--- Problem requirements ---
Only lines with the string "html" should be returned from the data below.
------------------------------------------------
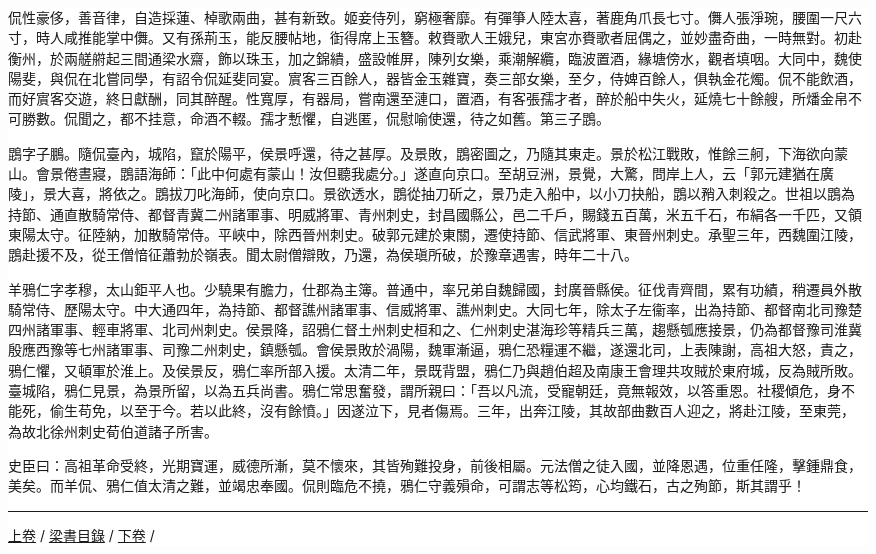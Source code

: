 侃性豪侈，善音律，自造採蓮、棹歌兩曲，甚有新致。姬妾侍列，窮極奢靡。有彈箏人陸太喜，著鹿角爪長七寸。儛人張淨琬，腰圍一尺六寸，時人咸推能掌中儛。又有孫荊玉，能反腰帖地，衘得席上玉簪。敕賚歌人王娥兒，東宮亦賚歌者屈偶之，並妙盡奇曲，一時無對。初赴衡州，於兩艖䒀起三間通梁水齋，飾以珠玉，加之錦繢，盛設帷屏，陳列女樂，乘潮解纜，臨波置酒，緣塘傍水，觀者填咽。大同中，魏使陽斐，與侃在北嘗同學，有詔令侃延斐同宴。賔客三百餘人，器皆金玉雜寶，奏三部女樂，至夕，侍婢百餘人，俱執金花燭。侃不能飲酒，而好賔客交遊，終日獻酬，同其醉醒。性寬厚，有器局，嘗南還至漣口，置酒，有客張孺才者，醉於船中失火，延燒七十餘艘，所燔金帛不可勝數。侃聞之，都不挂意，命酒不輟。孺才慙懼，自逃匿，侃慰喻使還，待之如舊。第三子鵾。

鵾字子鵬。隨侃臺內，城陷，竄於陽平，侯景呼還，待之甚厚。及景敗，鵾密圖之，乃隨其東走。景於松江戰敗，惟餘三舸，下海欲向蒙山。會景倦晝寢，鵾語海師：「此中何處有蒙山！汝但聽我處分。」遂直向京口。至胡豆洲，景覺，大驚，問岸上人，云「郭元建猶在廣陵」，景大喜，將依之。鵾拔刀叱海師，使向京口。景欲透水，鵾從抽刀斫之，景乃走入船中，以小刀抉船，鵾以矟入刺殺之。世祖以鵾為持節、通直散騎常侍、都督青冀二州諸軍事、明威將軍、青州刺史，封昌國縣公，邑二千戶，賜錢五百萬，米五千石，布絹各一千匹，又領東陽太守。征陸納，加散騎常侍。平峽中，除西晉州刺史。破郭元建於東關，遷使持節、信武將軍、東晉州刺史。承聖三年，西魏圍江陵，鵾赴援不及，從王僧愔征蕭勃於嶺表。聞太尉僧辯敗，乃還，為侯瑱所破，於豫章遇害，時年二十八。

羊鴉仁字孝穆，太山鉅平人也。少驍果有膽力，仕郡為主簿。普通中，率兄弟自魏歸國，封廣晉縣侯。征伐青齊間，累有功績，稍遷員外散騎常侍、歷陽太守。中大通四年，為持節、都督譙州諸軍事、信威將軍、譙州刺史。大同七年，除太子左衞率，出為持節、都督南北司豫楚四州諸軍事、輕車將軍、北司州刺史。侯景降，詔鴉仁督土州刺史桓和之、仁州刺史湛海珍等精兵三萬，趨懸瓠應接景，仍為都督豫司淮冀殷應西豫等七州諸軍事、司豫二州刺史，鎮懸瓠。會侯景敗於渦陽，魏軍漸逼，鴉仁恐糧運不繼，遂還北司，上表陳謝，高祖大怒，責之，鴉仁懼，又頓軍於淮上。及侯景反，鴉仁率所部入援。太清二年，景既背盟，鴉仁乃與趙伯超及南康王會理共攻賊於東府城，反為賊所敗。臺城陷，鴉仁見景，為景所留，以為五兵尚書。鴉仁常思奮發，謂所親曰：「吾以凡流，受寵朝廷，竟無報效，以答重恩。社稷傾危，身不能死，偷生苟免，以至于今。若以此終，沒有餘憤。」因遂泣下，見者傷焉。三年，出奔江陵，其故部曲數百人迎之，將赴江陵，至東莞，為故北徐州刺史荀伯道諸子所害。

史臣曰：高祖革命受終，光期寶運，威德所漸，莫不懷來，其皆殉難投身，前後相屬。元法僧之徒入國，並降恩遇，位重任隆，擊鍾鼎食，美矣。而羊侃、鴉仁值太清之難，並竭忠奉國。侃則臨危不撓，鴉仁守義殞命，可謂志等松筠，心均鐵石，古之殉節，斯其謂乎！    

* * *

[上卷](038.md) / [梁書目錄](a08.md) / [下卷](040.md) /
------------------------------------------------
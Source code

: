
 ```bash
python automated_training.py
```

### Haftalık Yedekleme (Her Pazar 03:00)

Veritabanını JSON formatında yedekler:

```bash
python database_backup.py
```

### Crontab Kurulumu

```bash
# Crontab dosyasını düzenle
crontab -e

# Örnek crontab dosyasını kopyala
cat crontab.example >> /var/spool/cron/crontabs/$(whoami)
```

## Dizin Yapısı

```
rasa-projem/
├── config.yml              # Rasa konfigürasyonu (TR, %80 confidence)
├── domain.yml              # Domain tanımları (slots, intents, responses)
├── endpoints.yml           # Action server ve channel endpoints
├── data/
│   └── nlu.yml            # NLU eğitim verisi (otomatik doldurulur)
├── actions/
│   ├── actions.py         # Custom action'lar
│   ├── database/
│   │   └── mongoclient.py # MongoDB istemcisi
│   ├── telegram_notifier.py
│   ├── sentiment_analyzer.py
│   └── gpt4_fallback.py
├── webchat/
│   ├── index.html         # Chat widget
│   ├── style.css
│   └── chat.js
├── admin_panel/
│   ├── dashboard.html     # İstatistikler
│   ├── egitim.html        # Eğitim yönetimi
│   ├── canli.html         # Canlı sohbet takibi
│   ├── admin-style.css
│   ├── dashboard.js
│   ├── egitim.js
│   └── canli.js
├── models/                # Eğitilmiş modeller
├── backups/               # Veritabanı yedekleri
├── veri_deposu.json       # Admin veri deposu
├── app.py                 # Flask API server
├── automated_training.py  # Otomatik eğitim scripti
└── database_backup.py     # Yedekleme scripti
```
------------------------------------------------
--- Reply to the task ---
│   ├── index.html         # Chat widget
│   ├── dashboard.html     # İstatistikler
│   ├── egitim.html        # Eğitim yönetimi
│   ├── canli.html         # Canlı sohbet takibi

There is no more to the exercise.